Company to try to recreate a species of mammoth that went extinct 4,000 years ago

Company to try to recreate a species of mammoth that went extinct 4,000 years ago

The American company Colossal, which launched this Monday (13), has a challenge to make woolly mammothExtinct 4,000 years ago, set foot again on Arctic land. The company will use genetic manipulation techniques to carry out the extinction of the species.

“Colossal will launch a practical and effective de-extinction model and will be the first to apply advanced genetic modification techniques to reintroduce woolly mammoths into the Arctic tundra,” the company said.
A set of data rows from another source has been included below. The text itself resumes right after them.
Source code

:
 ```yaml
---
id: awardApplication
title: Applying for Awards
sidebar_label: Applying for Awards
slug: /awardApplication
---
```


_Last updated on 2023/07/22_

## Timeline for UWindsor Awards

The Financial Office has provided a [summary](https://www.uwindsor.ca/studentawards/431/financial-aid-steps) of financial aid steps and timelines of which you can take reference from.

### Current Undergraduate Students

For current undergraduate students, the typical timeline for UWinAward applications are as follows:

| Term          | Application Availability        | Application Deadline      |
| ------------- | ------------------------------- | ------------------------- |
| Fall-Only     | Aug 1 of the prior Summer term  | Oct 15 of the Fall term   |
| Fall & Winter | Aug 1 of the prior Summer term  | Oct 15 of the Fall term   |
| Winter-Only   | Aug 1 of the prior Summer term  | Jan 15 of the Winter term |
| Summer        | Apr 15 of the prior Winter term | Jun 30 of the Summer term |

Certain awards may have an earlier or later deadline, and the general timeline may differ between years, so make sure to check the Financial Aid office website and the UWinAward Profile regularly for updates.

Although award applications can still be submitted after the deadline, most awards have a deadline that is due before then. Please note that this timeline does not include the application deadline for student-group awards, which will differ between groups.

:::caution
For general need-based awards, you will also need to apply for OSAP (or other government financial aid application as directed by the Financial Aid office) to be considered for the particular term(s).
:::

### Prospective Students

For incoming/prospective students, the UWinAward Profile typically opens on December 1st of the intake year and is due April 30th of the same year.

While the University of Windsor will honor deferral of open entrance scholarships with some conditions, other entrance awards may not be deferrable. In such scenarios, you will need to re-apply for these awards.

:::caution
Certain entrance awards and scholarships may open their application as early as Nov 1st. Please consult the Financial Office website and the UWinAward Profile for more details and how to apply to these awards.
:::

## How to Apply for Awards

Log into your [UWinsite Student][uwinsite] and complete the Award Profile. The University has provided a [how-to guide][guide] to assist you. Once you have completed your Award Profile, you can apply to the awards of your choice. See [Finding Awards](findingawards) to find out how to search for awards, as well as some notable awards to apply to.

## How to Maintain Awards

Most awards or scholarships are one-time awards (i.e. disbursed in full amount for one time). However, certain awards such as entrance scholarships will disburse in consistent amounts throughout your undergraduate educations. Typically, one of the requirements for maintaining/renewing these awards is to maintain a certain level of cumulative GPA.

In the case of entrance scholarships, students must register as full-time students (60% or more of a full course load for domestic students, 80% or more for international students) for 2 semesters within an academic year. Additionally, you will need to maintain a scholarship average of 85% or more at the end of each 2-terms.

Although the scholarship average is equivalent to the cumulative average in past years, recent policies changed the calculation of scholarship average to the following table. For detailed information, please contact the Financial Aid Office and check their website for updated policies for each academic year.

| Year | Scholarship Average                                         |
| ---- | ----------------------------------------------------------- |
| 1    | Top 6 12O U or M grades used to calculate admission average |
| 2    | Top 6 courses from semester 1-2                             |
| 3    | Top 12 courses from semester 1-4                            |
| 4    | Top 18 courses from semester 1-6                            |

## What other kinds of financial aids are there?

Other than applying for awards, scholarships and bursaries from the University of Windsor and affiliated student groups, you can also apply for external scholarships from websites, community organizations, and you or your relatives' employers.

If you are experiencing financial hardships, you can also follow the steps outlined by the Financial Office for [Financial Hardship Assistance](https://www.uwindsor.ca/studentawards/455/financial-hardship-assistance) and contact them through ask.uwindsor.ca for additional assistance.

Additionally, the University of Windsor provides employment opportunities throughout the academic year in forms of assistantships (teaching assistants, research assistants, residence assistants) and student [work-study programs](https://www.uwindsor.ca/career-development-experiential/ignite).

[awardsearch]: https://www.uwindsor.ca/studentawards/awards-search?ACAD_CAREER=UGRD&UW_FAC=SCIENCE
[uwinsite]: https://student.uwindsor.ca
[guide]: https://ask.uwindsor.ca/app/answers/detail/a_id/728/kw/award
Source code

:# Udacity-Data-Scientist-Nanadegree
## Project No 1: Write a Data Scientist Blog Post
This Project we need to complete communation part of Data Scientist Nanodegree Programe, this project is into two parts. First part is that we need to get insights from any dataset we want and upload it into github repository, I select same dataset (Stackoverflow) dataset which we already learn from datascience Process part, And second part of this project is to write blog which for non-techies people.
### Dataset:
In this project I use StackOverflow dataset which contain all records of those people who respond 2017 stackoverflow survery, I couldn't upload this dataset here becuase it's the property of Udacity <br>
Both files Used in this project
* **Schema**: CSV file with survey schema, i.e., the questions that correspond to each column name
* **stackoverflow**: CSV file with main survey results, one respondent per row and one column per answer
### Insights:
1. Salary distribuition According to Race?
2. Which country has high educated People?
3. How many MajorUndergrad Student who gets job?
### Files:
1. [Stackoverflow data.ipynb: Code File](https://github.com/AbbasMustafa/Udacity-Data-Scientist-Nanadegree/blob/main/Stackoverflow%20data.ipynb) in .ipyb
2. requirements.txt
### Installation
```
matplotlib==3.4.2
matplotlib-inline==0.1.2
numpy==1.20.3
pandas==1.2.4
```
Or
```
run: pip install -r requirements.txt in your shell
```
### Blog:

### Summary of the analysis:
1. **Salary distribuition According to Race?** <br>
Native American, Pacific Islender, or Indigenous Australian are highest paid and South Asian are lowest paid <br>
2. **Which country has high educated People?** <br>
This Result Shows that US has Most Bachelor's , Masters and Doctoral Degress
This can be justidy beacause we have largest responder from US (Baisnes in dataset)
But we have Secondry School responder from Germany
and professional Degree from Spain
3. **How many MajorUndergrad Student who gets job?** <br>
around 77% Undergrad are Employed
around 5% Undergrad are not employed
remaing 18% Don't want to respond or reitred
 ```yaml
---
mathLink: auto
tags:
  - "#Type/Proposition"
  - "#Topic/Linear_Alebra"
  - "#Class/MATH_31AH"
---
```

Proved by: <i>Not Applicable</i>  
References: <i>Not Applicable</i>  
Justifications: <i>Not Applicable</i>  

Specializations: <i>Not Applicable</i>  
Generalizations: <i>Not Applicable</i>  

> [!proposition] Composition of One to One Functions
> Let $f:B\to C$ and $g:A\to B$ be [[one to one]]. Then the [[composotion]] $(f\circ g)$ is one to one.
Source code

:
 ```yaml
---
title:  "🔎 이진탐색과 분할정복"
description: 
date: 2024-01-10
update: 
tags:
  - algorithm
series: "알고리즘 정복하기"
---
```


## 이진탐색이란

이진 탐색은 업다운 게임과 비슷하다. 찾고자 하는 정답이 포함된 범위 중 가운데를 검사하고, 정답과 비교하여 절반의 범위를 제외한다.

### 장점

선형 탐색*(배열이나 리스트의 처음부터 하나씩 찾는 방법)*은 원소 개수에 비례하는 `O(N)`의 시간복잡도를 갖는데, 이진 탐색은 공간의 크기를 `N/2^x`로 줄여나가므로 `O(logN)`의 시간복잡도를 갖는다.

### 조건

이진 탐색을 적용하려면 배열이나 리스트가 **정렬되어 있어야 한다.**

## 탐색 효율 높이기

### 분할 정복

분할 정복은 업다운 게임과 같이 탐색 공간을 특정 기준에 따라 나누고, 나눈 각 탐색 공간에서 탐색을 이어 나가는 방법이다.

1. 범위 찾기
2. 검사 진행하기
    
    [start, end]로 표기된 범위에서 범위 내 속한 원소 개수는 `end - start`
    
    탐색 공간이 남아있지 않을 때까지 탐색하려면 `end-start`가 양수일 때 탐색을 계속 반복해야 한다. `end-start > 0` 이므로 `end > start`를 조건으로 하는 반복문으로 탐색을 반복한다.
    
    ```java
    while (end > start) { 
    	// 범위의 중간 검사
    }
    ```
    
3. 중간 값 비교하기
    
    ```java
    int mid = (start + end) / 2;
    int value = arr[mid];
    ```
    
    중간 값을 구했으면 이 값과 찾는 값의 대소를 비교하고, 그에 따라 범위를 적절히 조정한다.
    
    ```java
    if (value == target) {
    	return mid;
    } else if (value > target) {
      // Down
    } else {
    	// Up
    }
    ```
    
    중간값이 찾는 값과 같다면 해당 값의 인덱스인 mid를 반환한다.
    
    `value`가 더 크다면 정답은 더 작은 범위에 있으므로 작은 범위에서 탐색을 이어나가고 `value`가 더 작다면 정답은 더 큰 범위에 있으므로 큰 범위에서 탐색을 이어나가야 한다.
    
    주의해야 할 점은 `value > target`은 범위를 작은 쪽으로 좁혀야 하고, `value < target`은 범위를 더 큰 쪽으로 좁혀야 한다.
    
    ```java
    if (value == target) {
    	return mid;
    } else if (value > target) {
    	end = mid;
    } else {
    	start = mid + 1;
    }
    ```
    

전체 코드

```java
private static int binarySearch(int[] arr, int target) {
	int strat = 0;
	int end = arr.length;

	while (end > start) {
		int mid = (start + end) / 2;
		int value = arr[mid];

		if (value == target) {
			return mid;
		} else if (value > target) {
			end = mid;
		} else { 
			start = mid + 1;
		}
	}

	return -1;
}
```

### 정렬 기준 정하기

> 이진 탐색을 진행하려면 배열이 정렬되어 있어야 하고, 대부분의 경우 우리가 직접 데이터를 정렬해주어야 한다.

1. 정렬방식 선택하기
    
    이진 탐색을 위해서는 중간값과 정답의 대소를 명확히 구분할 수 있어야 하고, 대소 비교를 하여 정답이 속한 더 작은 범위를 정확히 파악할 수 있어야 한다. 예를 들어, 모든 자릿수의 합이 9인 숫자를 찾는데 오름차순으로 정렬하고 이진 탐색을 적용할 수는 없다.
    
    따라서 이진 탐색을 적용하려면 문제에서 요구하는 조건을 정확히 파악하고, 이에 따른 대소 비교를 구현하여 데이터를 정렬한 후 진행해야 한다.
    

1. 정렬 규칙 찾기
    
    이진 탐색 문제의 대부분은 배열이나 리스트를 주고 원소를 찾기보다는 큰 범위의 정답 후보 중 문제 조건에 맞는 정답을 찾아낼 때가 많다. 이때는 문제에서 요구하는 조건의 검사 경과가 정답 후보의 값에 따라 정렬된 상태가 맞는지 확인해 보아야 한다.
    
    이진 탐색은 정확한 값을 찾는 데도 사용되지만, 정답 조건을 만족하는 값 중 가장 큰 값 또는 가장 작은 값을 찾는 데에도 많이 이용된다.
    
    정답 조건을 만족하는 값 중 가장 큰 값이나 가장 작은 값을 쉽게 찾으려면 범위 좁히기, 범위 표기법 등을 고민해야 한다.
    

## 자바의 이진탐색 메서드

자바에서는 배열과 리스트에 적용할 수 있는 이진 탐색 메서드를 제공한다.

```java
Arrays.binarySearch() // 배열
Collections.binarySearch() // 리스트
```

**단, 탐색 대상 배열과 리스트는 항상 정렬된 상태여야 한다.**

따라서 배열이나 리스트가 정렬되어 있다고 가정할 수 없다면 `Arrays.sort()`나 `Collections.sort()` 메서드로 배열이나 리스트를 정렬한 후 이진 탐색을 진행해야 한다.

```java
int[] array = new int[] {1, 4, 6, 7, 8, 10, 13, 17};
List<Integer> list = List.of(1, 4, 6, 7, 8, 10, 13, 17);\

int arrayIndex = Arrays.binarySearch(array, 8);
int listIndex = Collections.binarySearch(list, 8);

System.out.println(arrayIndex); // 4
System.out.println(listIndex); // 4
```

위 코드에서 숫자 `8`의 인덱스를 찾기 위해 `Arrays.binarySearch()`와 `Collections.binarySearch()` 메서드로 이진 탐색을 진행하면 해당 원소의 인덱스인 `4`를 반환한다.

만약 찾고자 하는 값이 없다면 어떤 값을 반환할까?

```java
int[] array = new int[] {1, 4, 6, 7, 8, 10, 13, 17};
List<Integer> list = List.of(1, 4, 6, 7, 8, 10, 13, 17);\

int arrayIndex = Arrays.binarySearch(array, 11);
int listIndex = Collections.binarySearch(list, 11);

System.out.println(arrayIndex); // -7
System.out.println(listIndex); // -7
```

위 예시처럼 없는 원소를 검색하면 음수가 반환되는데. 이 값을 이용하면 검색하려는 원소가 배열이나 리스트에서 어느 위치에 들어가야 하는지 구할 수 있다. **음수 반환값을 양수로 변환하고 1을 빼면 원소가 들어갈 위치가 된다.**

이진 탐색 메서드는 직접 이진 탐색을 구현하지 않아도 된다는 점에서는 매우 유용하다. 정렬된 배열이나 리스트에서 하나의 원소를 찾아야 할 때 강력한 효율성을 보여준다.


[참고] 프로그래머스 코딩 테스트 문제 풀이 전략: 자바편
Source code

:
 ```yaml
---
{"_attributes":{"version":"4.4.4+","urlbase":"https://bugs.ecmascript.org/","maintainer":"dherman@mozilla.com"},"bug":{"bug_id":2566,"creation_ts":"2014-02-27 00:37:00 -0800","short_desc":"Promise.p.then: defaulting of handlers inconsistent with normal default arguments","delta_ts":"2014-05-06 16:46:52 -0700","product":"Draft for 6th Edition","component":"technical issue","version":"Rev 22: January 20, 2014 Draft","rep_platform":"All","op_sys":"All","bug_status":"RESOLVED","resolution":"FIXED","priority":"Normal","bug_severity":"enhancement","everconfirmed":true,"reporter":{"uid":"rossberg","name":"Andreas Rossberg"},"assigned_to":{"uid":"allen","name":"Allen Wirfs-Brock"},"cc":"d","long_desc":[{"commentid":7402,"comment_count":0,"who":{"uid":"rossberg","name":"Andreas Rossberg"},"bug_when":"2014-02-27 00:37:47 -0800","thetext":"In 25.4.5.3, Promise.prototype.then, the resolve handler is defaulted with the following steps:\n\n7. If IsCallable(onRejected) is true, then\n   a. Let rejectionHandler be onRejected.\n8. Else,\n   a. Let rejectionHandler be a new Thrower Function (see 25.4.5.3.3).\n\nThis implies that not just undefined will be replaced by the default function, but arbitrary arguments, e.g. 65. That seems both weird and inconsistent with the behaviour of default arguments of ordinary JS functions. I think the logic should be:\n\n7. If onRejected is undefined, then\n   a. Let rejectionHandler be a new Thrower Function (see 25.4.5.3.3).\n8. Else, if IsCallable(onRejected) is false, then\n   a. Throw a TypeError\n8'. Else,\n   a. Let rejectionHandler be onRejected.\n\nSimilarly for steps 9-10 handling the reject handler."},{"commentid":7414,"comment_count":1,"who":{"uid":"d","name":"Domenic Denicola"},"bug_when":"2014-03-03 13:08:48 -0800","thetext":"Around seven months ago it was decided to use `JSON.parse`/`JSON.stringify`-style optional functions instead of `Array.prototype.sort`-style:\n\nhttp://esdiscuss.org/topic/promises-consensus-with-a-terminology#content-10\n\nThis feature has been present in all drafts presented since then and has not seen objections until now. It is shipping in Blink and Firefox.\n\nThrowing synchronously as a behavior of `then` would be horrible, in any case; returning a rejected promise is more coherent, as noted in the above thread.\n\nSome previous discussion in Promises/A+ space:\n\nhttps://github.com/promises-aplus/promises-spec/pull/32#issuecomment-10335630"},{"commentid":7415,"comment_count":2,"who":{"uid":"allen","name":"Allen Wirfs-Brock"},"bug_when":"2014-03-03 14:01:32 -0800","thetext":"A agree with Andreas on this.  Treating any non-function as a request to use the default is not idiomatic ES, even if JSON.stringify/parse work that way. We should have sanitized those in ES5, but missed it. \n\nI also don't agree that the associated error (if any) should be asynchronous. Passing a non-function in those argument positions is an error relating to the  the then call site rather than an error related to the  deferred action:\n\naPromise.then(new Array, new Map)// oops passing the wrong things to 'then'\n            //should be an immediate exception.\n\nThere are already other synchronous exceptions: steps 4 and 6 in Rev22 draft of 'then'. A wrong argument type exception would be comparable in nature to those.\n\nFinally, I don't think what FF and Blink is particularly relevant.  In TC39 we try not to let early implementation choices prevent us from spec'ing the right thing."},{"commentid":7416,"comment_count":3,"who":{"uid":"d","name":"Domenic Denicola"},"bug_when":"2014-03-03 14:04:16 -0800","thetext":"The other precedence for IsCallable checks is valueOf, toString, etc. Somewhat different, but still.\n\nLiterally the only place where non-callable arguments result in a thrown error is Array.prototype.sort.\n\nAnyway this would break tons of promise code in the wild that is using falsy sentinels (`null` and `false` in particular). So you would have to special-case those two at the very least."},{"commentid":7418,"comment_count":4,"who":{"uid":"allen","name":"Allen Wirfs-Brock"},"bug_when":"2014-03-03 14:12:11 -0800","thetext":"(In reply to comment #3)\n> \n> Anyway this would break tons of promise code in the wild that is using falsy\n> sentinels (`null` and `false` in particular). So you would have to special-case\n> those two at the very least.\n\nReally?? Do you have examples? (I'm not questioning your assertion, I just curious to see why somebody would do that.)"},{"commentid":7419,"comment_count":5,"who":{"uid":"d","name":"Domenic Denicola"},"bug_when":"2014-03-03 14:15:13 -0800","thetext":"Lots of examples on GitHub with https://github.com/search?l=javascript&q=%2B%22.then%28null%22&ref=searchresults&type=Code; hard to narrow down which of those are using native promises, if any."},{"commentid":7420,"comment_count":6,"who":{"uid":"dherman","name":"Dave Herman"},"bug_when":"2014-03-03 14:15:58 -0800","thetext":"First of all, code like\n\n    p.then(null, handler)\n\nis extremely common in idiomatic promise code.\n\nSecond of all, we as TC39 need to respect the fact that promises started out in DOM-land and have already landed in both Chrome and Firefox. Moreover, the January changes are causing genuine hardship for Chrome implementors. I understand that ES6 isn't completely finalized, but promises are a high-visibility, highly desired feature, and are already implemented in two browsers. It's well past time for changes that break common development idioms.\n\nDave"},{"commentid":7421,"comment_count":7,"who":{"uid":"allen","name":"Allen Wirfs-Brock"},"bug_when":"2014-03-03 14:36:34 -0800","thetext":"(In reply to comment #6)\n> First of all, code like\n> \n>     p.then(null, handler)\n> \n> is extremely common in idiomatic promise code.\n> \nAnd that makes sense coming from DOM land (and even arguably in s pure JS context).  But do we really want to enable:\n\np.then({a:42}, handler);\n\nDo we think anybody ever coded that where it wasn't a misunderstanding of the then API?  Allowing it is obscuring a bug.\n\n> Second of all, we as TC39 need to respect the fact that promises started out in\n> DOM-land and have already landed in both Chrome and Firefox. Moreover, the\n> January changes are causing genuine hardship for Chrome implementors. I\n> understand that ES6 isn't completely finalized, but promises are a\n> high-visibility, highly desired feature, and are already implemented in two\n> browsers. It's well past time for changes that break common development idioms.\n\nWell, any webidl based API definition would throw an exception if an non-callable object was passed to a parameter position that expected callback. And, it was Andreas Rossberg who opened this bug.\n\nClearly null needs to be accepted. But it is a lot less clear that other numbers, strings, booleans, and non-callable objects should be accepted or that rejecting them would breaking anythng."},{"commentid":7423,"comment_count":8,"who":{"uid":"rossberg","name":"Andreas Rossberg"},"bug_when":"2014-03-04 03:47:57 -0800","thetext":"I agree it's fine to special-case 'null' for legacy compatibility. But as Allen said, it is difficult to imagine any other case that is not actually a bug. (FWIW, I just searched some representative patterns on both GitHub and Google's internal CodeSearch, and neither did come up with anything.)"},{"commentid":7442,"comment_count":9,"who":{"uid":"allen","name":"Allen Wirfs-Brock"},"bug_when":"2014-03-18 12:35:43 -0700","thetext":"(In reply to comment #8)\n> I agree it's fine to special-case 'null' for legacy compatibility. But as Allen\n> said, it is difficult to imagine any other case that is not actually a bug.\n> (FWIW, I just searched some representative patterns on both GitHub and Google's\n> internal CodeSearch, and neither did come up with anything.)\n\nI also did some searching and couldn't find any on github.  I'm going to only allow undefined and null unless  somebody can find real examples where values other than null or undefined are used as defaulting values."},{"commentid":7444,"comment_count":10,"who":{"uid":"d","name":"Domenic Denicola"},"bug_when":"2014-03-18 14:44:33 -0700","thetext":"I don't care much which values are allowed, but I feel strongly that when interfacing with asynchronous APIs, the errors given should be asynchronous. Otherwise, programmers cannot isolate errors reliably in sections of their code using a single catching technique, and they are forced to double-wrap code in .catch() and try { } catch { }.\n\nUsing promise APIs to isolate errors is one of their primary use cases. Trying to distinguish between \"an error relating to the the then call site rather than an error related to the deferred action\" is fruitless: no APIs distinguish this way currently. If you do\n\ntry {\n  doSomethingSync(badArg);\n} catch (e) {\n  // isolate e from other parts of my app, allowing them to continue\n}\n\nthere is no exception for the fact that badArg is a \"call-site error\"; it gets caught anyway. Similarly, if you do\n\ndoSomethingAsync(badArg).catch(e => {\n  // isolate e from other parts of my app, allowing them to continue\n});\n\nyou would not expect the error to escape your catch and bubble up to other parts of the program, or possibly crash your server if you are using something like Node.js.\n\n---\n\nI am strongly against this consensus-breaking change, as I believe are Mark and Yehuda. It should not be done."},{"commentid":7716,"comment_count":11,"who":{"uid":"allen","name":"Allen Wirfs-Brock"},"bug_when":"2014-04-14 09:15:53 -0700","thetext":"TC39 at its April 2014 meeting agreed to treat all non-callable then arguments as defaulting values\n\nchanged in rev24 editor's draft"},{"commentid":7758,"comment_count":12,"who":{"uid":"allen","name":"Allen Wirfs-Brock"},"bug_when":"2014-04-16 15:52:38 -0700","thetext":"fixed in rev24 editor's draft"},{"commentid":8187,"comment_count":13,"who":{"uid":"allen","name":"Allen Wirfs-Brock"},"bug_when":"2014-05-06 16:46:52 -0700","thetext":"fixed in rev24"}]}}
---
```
The concept of extinction, creating an animal similar to an extinct species through genetics, is not unanimous among the scientific community. Some researchers doubt its feasibility or worry about the risks of its application.

Created by businessman Ben Lam and geneticist George Church, Colossal will attempt to insert DNA sequences from woolly mammoths (obtained from remains preserved in Siberian soil) into the genome of Asian elephants to create a hybrid species. The company said on its website that the DNA of the Asian elephant and the woolly mammoth is 99.6% identical.

Colossal predicts that the creation of these hybrid pachyderms and their reintroduction in the tundra will make it possible to “restore endangered ecosystems, which could help prevent or reverse the effects of climate change.”

The modified woolly mammoth could “give new life to Arctic grasslands,” which, according to the company, captures carbon dioxide and eliminates methane, two greenhouse gases.

The biotech company was able to raise $15 million in private funding to achieve its goal, something experts welcomed with skepticism.

“Many problems will arise from this process,” biologist Beth Shapiro estimated from the New York Times. “This is not an extinction. There will never be mammoths on Earth again. If it works, it will be a chimerical elephant, a completely new, synthetic and genetically modified organism,” at the Natural History Museum in London Tory Herridge, a biologist and paleontologist, tweeted.